VFIO is a kernel facility for providing secure access to PCI devices in userspace (including pass-through to a VM). With vfio-user, instead of talking to the kernel, all interactions are done in userspace, without requiring any kernel component; the kernel VFIO implementation is not used at all for a vfio-user device.

Put another way, vfio-user is to VFIO as vhost-user is to vhost.

The vfio-user protocol is intentionally modelled after the VFIO ioctl() interface, and shares many of its definitions. However, there is not an exact equivalence: for example, IOMMU groups are not represented in vfio-user.
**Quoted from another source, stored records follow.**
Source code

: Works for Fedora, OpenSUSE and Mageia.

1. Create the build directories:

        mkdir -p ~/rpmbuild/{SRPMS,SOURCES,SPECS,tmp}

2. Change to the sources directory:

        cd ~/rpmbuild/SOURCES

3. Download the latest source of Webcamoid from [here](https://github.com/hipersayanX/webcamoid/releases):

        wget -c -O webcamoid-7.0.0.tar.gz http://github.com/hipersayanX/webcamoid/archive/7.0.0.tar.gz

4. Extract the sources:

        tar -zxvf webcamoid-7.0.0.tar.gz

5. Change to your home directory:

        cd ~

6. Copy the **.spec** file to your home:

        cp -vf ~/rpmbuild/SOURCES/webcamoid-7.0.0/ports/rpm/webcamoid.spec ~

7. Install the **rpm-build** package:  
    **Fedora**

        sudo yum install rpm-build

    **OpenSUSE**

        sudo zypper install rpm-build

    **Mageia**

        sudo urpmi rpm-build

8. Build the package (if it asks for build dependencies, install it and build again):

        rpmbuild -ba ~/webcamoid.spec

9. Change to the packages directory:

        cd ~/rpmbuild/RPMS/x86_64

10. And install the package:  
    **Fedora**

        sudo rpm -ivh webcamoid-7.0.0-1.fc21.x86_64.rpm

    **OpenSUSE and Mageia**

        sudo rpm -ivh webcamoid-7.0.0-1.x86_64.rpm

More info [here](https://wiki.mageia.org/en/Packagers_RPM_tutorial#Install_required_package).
There many different purposes you might put this library to, such as prototyping novel devices, testing frameworks, implementing alternatives to qemu's device emulation, adapting a device class to work over a network, etc.

The library abstracts most of the complexity around representing the device. Applications using libvfio-user provide a description of the device (eg. region and IRQ information) and as set of callbacks which are invoked by libvfio-user when those regions are accessed.

Memory Mapping the Device

The device driver can allow parts of the virtual device to be memory mapped by the virtual machine (e.g. the PCI BARs). The business logic needs to implement the mmap callback and reply to the request passing the memory address whose backing pages are then used to satisfy the original mmap call; more details here.

Interrupts

Interrupts are implemented via eventfd's passed from the client and registered with the library. libvfio-user consumers can then trigger interrupts by writing to the eventfd.

Building libvfio-user

Build requirements:

  • meson (v0.53.0 or above)
  • apt install libjson-c-dev libcmocka-dev or
  • yum install json-c-devel libcmocka-devel

The kernel headers are necessary because VFIO structs and defines are reused.

To build:

meson build
ninja -C build

Finally build your program and link with libvfio-user.so.

Supported features

With the client support found in cloud-hypervisor or the in-development qemu support, most guest VM use cases will work. See below for some details on how to try this out.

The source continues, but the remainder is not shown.